The evaporation flux shown in Figure 12a mainly follows the salt concentration behavior rather than the surface temperature. This is owing to the fact that the variation in salt concentration along the z-position of the evaporator is higher than the corresponding variation in temperature. Therefore, the salt concentration plays a greater role in shaping the profile of evaporation flux. It is pertinent to mention that the evaporation flux at the edges of the evaporator is lower than that of the central areas (Figure 12a, right), primarily because of the higher salt concentration at the edges.
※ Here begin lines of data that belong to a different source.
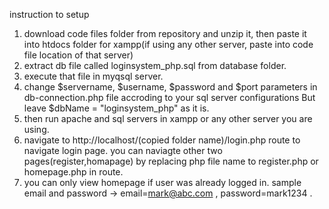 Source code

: instruction to setup

1. download code files folder from repository and unzip it, then paste it into htdocs folder for xampp(if using any other server, paste into code file location of that server)
2. extract db file called loginsystem_php.sql from database folder.
3. execute that file in myqsql server.
4. change $servername, $username, $password and $port parameters in db-connection.php file accroding to your sql server configurations But leave  $dbName = "loginsystem_php" as it is.
5. then run apache and sql servers in xampp or any other server you are using.
6. navigate to http://localhost/(copied folder name)/login.php route to navigate login page. you can naviagte other two pages(register,homapage) by replacing php file name to register.php or homepage.php in route.
7. you can only view homepage if user was already logged in. sample email and password -> email=mark@abc.com , password=mark1234 . 
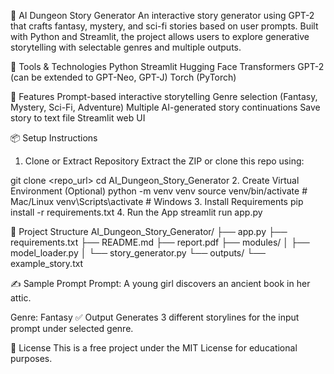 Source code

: 🧙 AI Dungeon Story Generator
An interactive story generator using GPT-2 that crafts fantasy, mystery, and sci-fi stories based on user prompts. Built with Python and Streamlit, the project allows users to explore generative storytelling with selectable genres and multiple outputs.

🔧 Tools & Technologies
Python
Streamlit
Hugging Face Transformers
GPT-2 (can be extended to GPT-Neo, GPT-J)
Torch (PyTorch)

🚀 Features
Prompt-based interactive storytelling
Genre selection (Fantasy, Mystery, Sci-Fi, Adventure)
Multiple AI-generated story continuations
Save story to text file
Streamlit web UI

📦 Setup Instructions
1. Clone or Extract Repository
Extract the ZIP or clone this repo using:

git clone <repo_url>
cd AI_Dungeon_Story_Generator
2. Create Virtual Environment (Optional)
python -m venv venv
source venv/bin/activate  # Mac/Linux
venv\Scripts\activate   # Windows
3. Install Requirements
pip install -r requirements.txt
4. Run the App
streamlit run app.py

📁 Project Structure
AI_Dungeon_Story_Generator/
├── app.py
├── requirements.txt
├── README.md
├── report.pdf
├── modules/
│   ├── model_loader.py
│   └── story_generator.py
└── outputs/
    └── example_story.txt
    
✍️ Sample Prompt
Prompt: A young girl discovers an ancient book in her attic.

Genre: Fantasy
✅ Output
Generates 3 different storylines for the input prompt under selected genre.

📄 License
This is a free project under the MIT License for educational purposes.
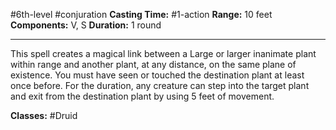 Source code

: #6th-level #conjuration
**Casting Time:** #1-action
**Range:** 10 feet
**Components:** V, S
**Duration:** 1 round

---

This spell creates a magical link between a Large or larger inanimate plant within range and another plant, at any distance, on the same plane of existence. You must have seen or touched the destination plant at least once before. For the duration, any creature can step into the target plant and exit from the destination plant by using 5 feet of movement.


**Classes:** #Druid
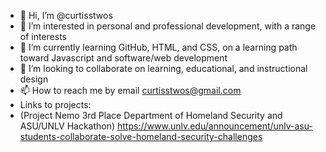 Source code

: - 👋 Hi, I’m @curtisstwos
- 👀 I’m interested in personal and professional development, with a range of interests
- 🌱 I’m currently learning GitHub, HTML, and CSS, on a learning path toward Javascript and software/web development
- 💞️ I’m looking to collaborate on learning, educational, and instructional design 
- 📫 How to reach me by email curtisstwos@gmail.com
- Links to projects:
- (Project Nemo 3rd Place Department of Homeland Security and ASU/UNLV Hackathon) https://www.unlv.edu/announcement/unlv-asu-students-collaborate-solve-homeland-security-challenges 

<!---
curtisstwos/curtisstwos is a ✨ special ✨ repository because its `README.md` (this file) appears on your GitHub profile.
You can click the Preview link to take a look at your changes.
--->
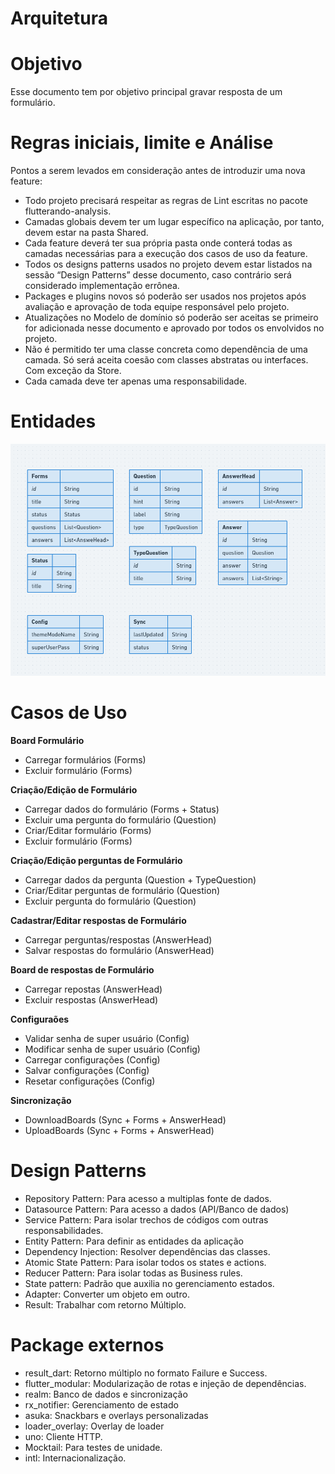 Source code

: # Arquitetura

# Objetivo

Esse documento tem por objetivo principal gravar resposta de um formulário.

# Regras iniciais, limite e Análise

Pontos a serem levados em consideração antes de introduzir uma nova feature:

- Todo projeto precisará respeitar as regras de Lint escritas no pacote flutterando-analysis.
- Camadas globais devem ter um lugar específico na aplicação, por tanto, devem estar na pasta Shared.
- Cada feature deverá ter sua própria pasta onde conterá todas as camadas necessárias para a execução dos casos de uso da feature.
- Todos os designs patterns usados no projeto devem estar listados na sessão “Design Patterns” desse documento, caso contrário será considerado implementação errônea.
- Packages e plugins novos só poderão ser usados nos projetos após avaliação e aprovação de toda equipe responsável pelo projeto.
- Atualizações no Modelo de domínio só poderão ser aceitas se primeiro for adicionada nesse documento e aprovado por todos os envolvidos no projeto.
- Não é permitido ter uma classe concreta como dependência de uma camada. Só será aceita coesão com classes abstratas ou interfaces. Com exceção da Store.
- Cada camada deve ter apenas uma responsabilidade.

# Entidades

![image](github/images/entities.png)

# Casos de Uso
**Board Formulário**
- Carregar formulários (Forms)
- Excluir formulário (Forms)

**Criação/Edição de Formulário**
- Carregar dados do formulário (Forms + Status)
- Excluir uma pergunta do formulário (Question)
- Criar/Editar formulário (Forms)
- Excluir formulário (Forms)

**Criação/Edição perguntas de Formulário**
- Carregar dados da pergunta (Question + TypeQuestion)
- Criar/Editar perguntas de formulário (Question)
- Excluir pergunta do formulário (Question)

**Cadastrar/Editar respostas de Formulário**
- Carregar perguntas/respostas (AnswerHead)
- Salvar respostas do formulário (AnswerHead)

**Board de respostas de Formulário**
- Carregar repostas (AnswerHead)
- Excluir respostas (AnswerHead)

**Configuraões**
- Validar senha de super usuário (Config)
- Modificar senha de super usuário (Config)
- Carregar configurações (Config)
- Salvar configurações (Config)
- Resetar configurações (Config)

**Sincronização**
- DownloadBoards (Sync + Forms + AnswerHead)
- UploadBoards (Sync + Forms + AnswerHead)

# Design Patterns

- Repository Pattern: Para acesso a multiplas fonte de dados.
- Datasource Pattern: Para acesso a dados (API/Banco de dados)
- Service Pattern: Para isolar trechos de códigos com outras responsabilidades.
- Entity Pattern: Para definir as entidades da aplicação
- Dependency Injection: Resolver dependências das classes.
- Atomic State Pattern: Para isolar todos os states e actions.
- Reducer Pattern: Para isolar todas as Business rules.
- State pattern: Padrão que auxilia no gerenciamento estados.
- Adapter: Converter um objeto em outro.
- Result: Trabalhar com retorno Múltiplo.

# Package externos

- result_dart: Retorno múltiplo no formato Failure e Success.
- flutter_modular: Modularização de rotas e injeção de dependências.
- realm: Banco de dados e sincronização
- rx_notifier: Gerenciamento de estado
- asuka: Snackbars e overlays personalizadas
- loader_overlay: Overlay de loader
- uno: Cliente HTTP.
- Mocktail: Para testes de unidade.
- intl: Internacionalização.
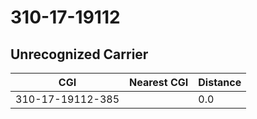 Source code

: # 310-17-19112
## Unrecognized Carrier


| CGI | Nearest CGI | Distance |
|-----|-------------|----------|
| 310-17-19112-385 |  | 0.0 |
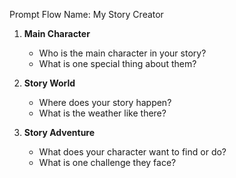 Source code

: Prompt Flow Name: My Story Creator

1. **Main Character**

   - Who is the main character in your story?
   - What is one special thing about them?

2. **Story World**

   - Where does your story happen?
   - What is the weather like there?

3. **Story Adventure**

   - What does your character want to find or do?
   - What is one challenge they face?
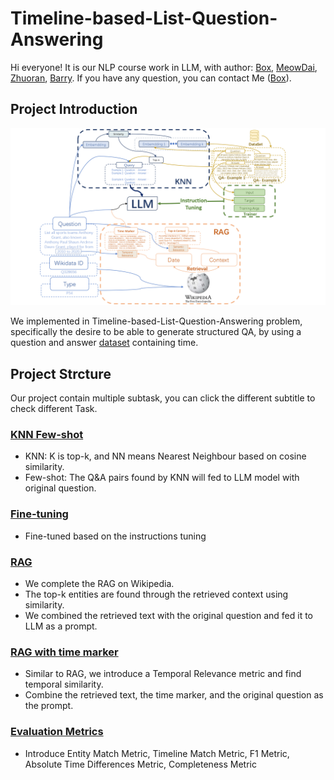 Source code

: # Timeline-based-List-Question-Answering

Hi everyone! It is our NLP course work in LLM, with author: [Box](https://github.com/baimuchu), [MeowDai](https://github.com/MeowDai), [Zhuoran](https://github.com/wang-zhuoran), [Barry](https://github.com/Bzz77). If you have any question, you can contact Me ([Box](https://github.com/baimuchu)).

## Project Introduction
<div align=center>
   <img src="NLP-main-fig.png">
</div>


We implemented in Timeline-based-List-Question-Answering problem, specifically the desire to be able to generate structured QA, by using a question and answer [dataset](https://github.com/VenkteshV/TLQA_NLP_Porject/) containing time.

## Project Strcture
Our project contain multiple subtask, you can click the different subtitle to check different Task.

### [**KNN Few-shot**](https://github.com/wang-zhuoran/Timeline-based-List-Question-Answering/tree/KNN)
 - KNN: K is top-k, and NN means Nearest Neighbour based on cosine similarity.
 - Few-shot: The Q&A pairs found by KNN will fed to LLM model with original question.

### [**Fine-tuning**](https://github.com/wang-zhuoran/Timeline-based-List-Question-Answering/tree/fine-tuning)
 - Fine-tuned based on the instructions tuning

### [**RAG**](https://github.com/wang-zhuoran/Timeline-based-List-Question-Answering/tree/fine-tuned-model-with-RAG)
 - We complete the RAG on Wikipedia.
 - The top-k entities are found through the retrieved context using similarity.
 - We combined the retrieved text with the original question and fed it to LLM as a prompt.

 ### [**RAG with time marker**](https://github.com/wang-zhuoran/Timeline-based-List-Question-Answering/tree/TempRet)
 - Similar to RAG, we introduce a Temporal Relevance metric and find temporal similarity.
 - Combine the retrieved text, the time marker, and the original question as the prompt.

 ### [**Evaluation Metrics**](https://github.com/wang-zhuoran/Timeline-based-List-Question-Answering/tree/TempRet)
 - Introduce Entity Match Metric, Timeline Match Metric, F1 Metric, Absolute Time Differences  Metric, Completeness Metric
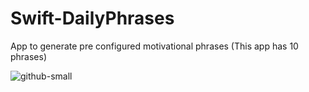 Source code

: # Swift-DailyPhrases
App to generate pre configured motivational phrases (This app has 10 phrases)

![github-small](https://user-images.githubusercontent.com/45370934/189793029-83cdca6b-c1a0-44fb-9ff3-d84316ffa07a.jpeg)
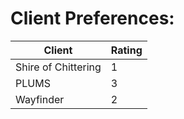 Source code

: # Client Preferences:

| Client | Rating |
|--------|--------|
| Shire of Chittering | 1 |
| PLUMS | 3 |
| Wayfinder | 2 |
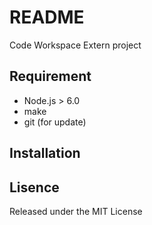 # README

Code Workspace Extern project

## Requirement

- Node.js > 6.0
- make
- git (for update)

## Installation

## Lisence

Released under the MIT License
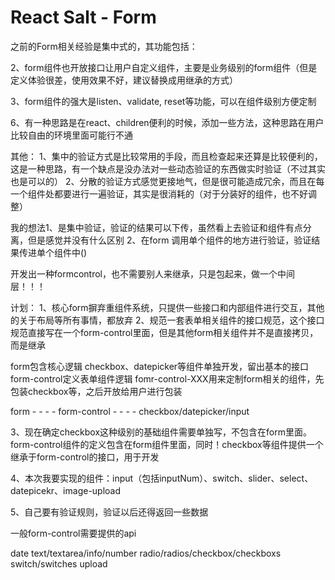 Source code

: # React Salt - Form

之前的Form相关经验是集中式的，其功能包括：


2、form组件也开放接口让用户自定义组件，主要是业务级别的form组件（但是定义体验很差，使用效果不好，建议替换成用继承的方式）

3、form组件的强大是listen、validate, reset等功能，可以在组件级别方便定制

6、有一种思路是在react、children便利的时候，添加一些方法，这种思路在用户比较自由的环境里面可能行不通



其他：
1、集中的验证方式是比较常用的手段，而且检查起来还算是比较便利的，这是一种思路，有一个缺点是没办法对一些动态验证的东西做实时验证（不过其实也是可以的）
2、分散的验证方式感觉更接地气，但是很可能造成冗余，而且在每一个组件处都要进行一遍验证，其实是很消耗的（对于分装好的组件，也不好调整）

我的想法1、是集中验证，验证的结果可以下传，虽然看上去验证和组件有点分离，但是感觉并没有什么区别
2、在form 调用单个组件的地方进行验证，验证结果传进单个组件中()

开发出一种formcontrol，也不需要别人来继承，只是包起来，做一个中间层！！！





计划：
1、核心form摒弃重组件系统，只提供一些接口和内部组件进行交互，其他的关于布局等所有事情，都放弃
2、规范一套表单相关组件的接口规范，这个接口规范直接写在一个form-control里面，但是其他form相关组件并不是直接拷贝，而是继承

form包含核心逻辑
checkbox、datepicker等组件单独开发，留出基本的接口
form-control定义表单组件逻辑
fomr-control-XXX用来定制form相关的组件，先包装checkbox等，之后开放给用户进行包装

form - - - - form-control - - - - checkbox/datepicker/input

3、现在确定checkbox这种级别的基础组件需要单独写，不包含在form里面。form-control组件的定义包含在form组件里面，同时！checkbox等组件提供一个继承于form-control的接口，用于开发

4、本次我要实现的组件：input（包括inputNum）、switch、slider、select、datepicekr、image-upload

5、自己要有验证规则，验证以后还得返回一些数据


一般form-control需要提供的api

date
text/textarea/info/number
radio/radios/checkbox/checkboxs
switch/switches
upload
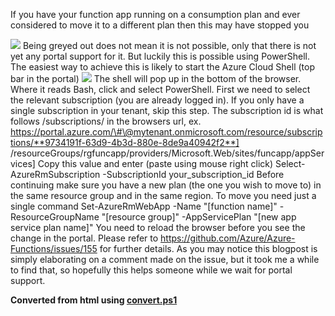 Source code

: ﻿If you have your function app running on a consumption plan and ever
considered to move it to a different plan then this may have stopped
you

![](https://4.bp.blogspot.com/-haeog5lBb7E/W4bnQRqK1QI/AAAAAAAAlSA/hycjI6N0dnwqURRUhPivh_UvhVImbd9uQCLcBGAs/s400/consmplan.PNG)
Being greyed out does not mean it is not possible, only that there is
not yet any portal support for it. But luckily this is possible using
PowerShell. The easiest way to achieve this is likely to start the Azure
Cloud Shell (top bar in the portal)
![](https://1.bp.blogspot.com/-fE5a5j1YGXg/W4boEirA6fI/AAAAAAAAlSI/B9QmX3JOlU8544L6SKEWcMhu4avoS_BegCLcBGAs/s400/cloudshell.PNG)
The shell will pop up in the bottom of the browser. Where it reads Bash,
click and select PowerShell.
First we need to select the relevant subscription (you are already
logged in). If you only have a single subscription in your tenant, skip
this step.
The subscription id is what follows /subscriptions/ in the browsers url,
ex.
https://portal.azure.com/\#\@mytenant.onmicrosoft.com/resource/subscriptions/**9734191f-63d9-4b3d-880e-8de9a40942f2**]
/resourceGroups/rgfuncapp/providers/Microsoft.Web/sites/funcapp/appServices]
Copy this value and enter (paste using mouse right click)
Select-AzureRmSubscription -SubscriptionId your\_subscription\_id
Before continuing make sure you have a new plan (the one you wish to
move to) in the same resource group and in the same region.
To move you need just a single command
Set-AzureRmWebApp -Name \"\[function name\]\" -ResourceGroupName
\"\[resource group\]\" -AppServicePlan \"\[new app service plan
name\]\"
You need to reload the browser before you see the change in the portal.
Please refer to <https://github.com/Azure/Azure-Functions/issues/155>
for further details. As you may notice this blogpost is simply
elaborating on a comment made on the issue, but it took me a while to
find that, so hopefully this helps someone while we wait for portal
support.

**Converted from html using [convert.ps1](https://github.com/spaelling/Blog/blob/master/convert.ps1)**

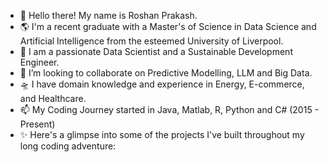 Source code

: - 👋 Hello there! My name is Roshan Prakash.
- 🌎 I'm a recent graduate with a Master's of Science in Data Science and Artificial Intelligence from the esteemed University of Liverpool.
- 🌱 I am a passionate Data Scientist and a Sustainable Development Engineer.
- 👀 I’m looking to collaborate on Predictive Modelling, LLM and Big Data.
- 🛸 I have domain knowledge and experience in Energy, E-commerce, and Healthcare.
- 📫 My Coding Journey started in Java, Matlab, R, Python and C# (2015 - Present)
- ✨ Here's a glimpse into some of the projects I've built throughout my long coding adventure:

<!---
RoshanPrakash18/RoshanPrakash18 is a ✨ special ✨ repository because its `README.md` (this file) appears on your GitHub profile.
You can click the Preview link to take a look at your changes.
--->

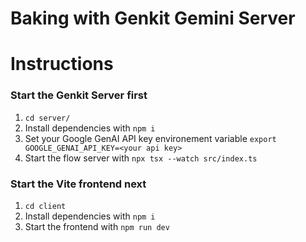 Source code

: # Baking with Genkit Gemini Server

# Instructions

### Start the Genkit Server first

1. `cd server/`
2. Install dependencies with `npm i`
3. Set your Google GenAI API key environement variable
`export GOOGLE_GENAI_API_KEY=<your api key>`
4. Start the flow server with `npx tsx --watch src/index.ts`


### Start the Vite frontend next
1. `cd client`
2. Install dependencies with `npm i`
3. Start the frontend with `npm run dev`
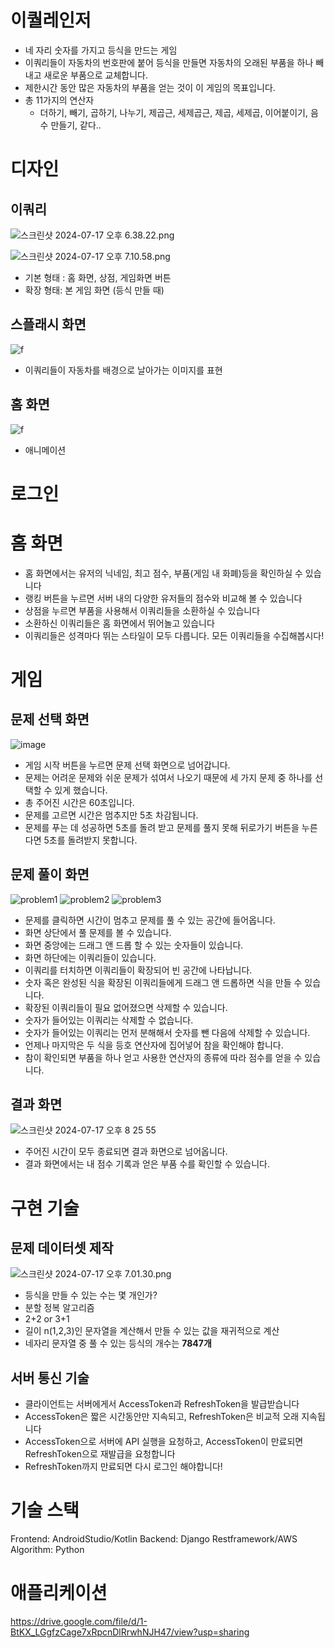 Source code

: # 이퀄레인저
- 네 자리 숫자를 가지고 등식을 만드는 게임
- 이쿼리들이 자동차의 번호판에 붙어 등식을 만들면 자동차의 오래된 부품을 하나 빼내고 새로운 부품으로 교체합니다.
- 제한시간 동안 많은 자동차의 부품을 얻는 것이 이 게임의 목표입니다.
- 총 11가지의 연산자
    - 더하기, 빼기, 곱하기, 나누기, 제곱근, 세제곱근, 제곱, 세제곱, 이어붙이기, 음수 만들기, 같다..
    

# 디자인

## 이쿼리

![스크린샷 2024-07-17 오후 6.38.22.png](https://github.com/user-attachments/assets/e4afbd14-da04-47f4-bc4f-f00956eeaf26)

![스크린샷 2024-07-17 오후 7.10.58.png](https://github.com/user-attachments/assets/6c57ba52-68c1-4e35-9997-ed8af021d51c)

- 기본 형태 : 홈 화면, 상점, 게임화면 버튼
- 확장 형태: 본 게임 화면 (등식 만들 때)

## 스플래시 화면

![f](https://github.com/user-attachments/assets/a2cb1dee-5140-4383-9b08-3d35daddae88)
- 이쿼리들이 자동차를 배경으로 날아가는 이미지를 표현

## 홈 화면

![f](https://github.com/user-attachments/assets/d50c8e85-a83b-434b-9870-ad164e783413)

- 애니메이션

# 로그인

# 홈 화면



- 홈 화면에서는 유저의 닉네임, 최고 점수, 부품(게임 내 화폐)등을 확인하실 수 있습니다
- 랭킹 버튼을 누르면 서버 내의 다양한 유저들의 점수와 비교해 볼 수 있습니다
- 상점을 누르면 부품을 사용해서 이쿼리들을 소환하실 수 있습니다
- 소환하신 이쿼리들은 홈 화면에서 뛰어놀고 있습니다
- 이쿼리들은 성격마다 뛰는 스타일이 모두 다릅니다. 모든 이쿼리들을 수집해봅시다!
  
# 게임

## 문제 선택 화면

![image](https://github.com/user-attachments/assets/ab30a73b-2ac5-4fd3-ac63-ba2ad328204a)

- 게임 시작 버튼을 누르면 문제 선택 화면으로 넘어갑니다.
- 문제는 어려운 문제와 쉬운 문제가 섞여서 나오기 때문에 세 가지 문제 중 하나를 선택할 수 있게 했습니다.
- 총 주어진 시간은 60초입니다.
- 문제를 고르면 시간은 멈추지만 5초 차감됩니다.
- 문제를 푸는 데 성공하면 5초를 돌려 받고 문제를 풀지 못해 뒤로가기 버튼을 누른다면 5초를 돌려받지 못합니다.

## 문제 풀이 화면
![problem1](https://github.com/user-attachments/assets/37eaf25f-9d48-41da-b797-1e06ba10b831)
![problem2](https://github.com/user-attachments/assets/ebfa5d4d-de2d-4811-ad9b-628945947869)
![problem3](https://github.com/user-attachments/assets/9d0ef61d-00b8-4685-94ce-b39e2a876f9f)

- 문제를 클릭하면 시간이 멈추고 문제를 풀 수 있는 공간에 들어옵니다.
- 화면 상단에서 풀 문제를 볼 수 있습니다.
- 화면 중앙에는 드래그 앤 드롭 할 수 있는 숫자들이 있습니다.
- 화면 하단에는 이쿼리들이 있습니다.
- 이쿼리를 터치하면 이쿼리들이 확장되어 빈 공간에 나타납니다.
- 숫자 혹은 완성된 식을 확장된 이쿼리들에게 드래그 앤 드롭하면 식을 만들 수 있습니다.
- 확장된 이쿼리들이 필요 없어졌으면 삭제할 수 있습니다.
- 숫자가 들어있는 이쿼리는 삭제할 수 없습니다.
- 숫자가 들어있는 이쿼리는 먼저 분해해서 숫자를 뺀 다음에 삭제할 수 있습니다.
- 언제나 마지막은 두 식을 등호 연산자에 집어넣어 참을 확인해야 합니다.
- 참이 확인되면 부품을 하나 얻고 사용한 연산자의 종류에 따라 점수를 얻을 수 있습니다.

## 결과 화면

![스크린샷 2024-07-17 오후 8 25 55](https://github.com/user-attachments/assets/76911b0f-d53d-4726-8eef-dc99c637dc96)


- 주어진 시간이 모두 종료되면 결과 화면으로 넘어옵니다.
- 결과 화면에서는 내 점수 기록과 얻은 부품 수를 확인할 수 있습니다.

# 구현 기술

## 문제 데이터셋 제작

![스크린샷 2024-07-17 오후 7.01.30.png](https://github.com/user-attachments/assets/4170a7d0-06dc-4240-8801-da4bfdd0a87c)

- 등식을 만들 수 있는 수는 몇 개인가?
- 분할 정복 알고리즘
- 2+2 or 3+1
- 길이 n(1,2,3)인 문자열을 계산해서 만들 수 있는 값을 재귀적으로 계산
- 네자리 문자열 중 풀 수 있는 등식의 개수는 **7847개**

## 서버 통신 기술

- 클라이언트는 서버에게서 AccessToken과 RefreshToken을 발급받습니다
- AccessToken은 짧은 시간동안만 지속되고, RefreshToken은 비교적 오래 지속됩니다
- AccessToken으로 서버에 API 실행을 요청하고, AccessToken이 만료되면 RefreshToken으로 재발급을 요청합니다
- RefreshToken까지 만료되면 다시 로그인 해야합니다!


# **기술 스택**

Frontend: AndroidStudio/Kotlin
Backend: Django Restframework/AWS
Algorithm: Python

# **애플리케이션**
https://drive.google.com/file/d/1-BtKX_LGgfzCage7xRpcnDlRrwhNJH47/view?usp=sharing
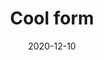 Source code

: ---
title: "Cool form"
collection: misc
permalink: /misc/syllepsis
excerpt: A fun formalisation
date: 2020-12-10
venue: 'Proceedings of CSL 2022'
paperurl: 'http://aljungstrom.github.io/files/zcohomology.pdf'
citation:
--- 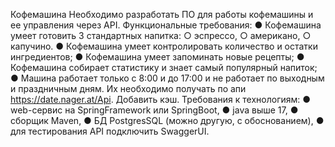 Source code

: Кофемашина
Необходимо разработать ПО для работы кофемашины и ее управления через API.
Функциональные требования:
● Кофемашина умеет готовить 3 стандартных напитка: ○ эспрессо,
○ американо,
○ капучино.
● Кофемашина умеет контролировать количество и остатки ингредиентов; ● Кофемашина умеет запоминать новые рецепты;
● Кофемашина собирает статистику и знает самый популярный напиток; ● Машина работает только с 8:00 и до 17:00 и не работает по выходным и праздничным дням. Их необходимо получать по апи https://date.nager.at/Api. Добавить кэш.
Требования к технологиям:
● web-сервис на SpringFramework или SpringBoot, ● java выше 17,
● сборщик Maven,
● БД PostgresSQL (можно другую, с обоснованием), ● для тестирования API подключить SwaggerUI.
The average evaporation flux is found to be 0.28 kg/m² h at 1000 W/m². Therefore, a 10-fold increase in the thickness (with a 47% increase in surface area) of the evaporator results in a 37% decrease in evaporation flux.

The evaporation process drives the brine from the bottom of the evaporator (i.e., z = 0 mm) to the top surface (i.e., at z = 50 mm), where salt precipitation happens when water evaporates. Based on mass balance, the average evaporation flux (J_v) and average Darcy’s velocity at the inlet ($U$_in) can be related as:

$$U_{in}={\displaystyle \frac{J_{\mathrm{v}}{\mathrm{A}}_{\mathrm{s}\mathrm{u}\mathrm{r}\mathrm{f}}}{{\rho }_{\mathrm{l}}{A}_{\mathrm{c}}}}$$

(19)

The higher the evaporation flux, the higher the velocity at the inlet of the evaporator. Therefore, high inlet velocity of the brine is likely under high evaporation rates. The contour map for the magnitude of Darcy’s velocity is depicted in Figure 12b. The average velocity at the inlet of the evaporator is 2.2 µm/s, which gradually decreases with the evaporator’s height. The velocity contours for the xy plane at z = 25 mm, given in Figure 12b, show that it follows a stretched elliptical profile. The velocity is higher at the evaporator’s free surface than its interior, owing to mass loss at free surface.

4. Conclusions

The rational design of solar evaporators is a first step toward achieving sustainable desalination practices. Understanding various transport processes and physics involved in the operation of three-dimensional evaporators requires robust three-dimensional simulations. In this study, we presented an all-inclusive simulation model to evaluate the evaporation performance and thermal efficiency of solar evaporators under different operating conditions. The model can take into account the effect of variations in brine concentration, solar irradiance, and the evaporator’s shape on its evaporation performance. Simulation results show that the evaporation flux and precipitation-free region of the evaporator decreased with the increase in inlet salt concentration. For instance, the evaporation flux became half when salt concentrations increased from 3.5 wt.% to 14 wt.%. The temperature and evaporation flux distribution along the z-position of the evaporator exhibited highly non-linear and non-monotonic trends. The peak evaporation flux occurred at mid-height (i.e., ~25 mm) of the evaporator for 3.5 wt.% concentration at 1000 W/m². Moreover, the competing roles of advective, diffusive, and precipitation rates of salt were considered to find the locus of salt precipitation and its impact on light absorption and evaporation flux. The conduction heat loss was higher than the convective and radiative heat losses. The studied evaporator can achieve a thermal efficiency of over 80% for saline water (3.5 wt.%). The presented model is applicable to any type of evaporator and promises significant potential for the eco-friendly and efficient design of solar desalination systems.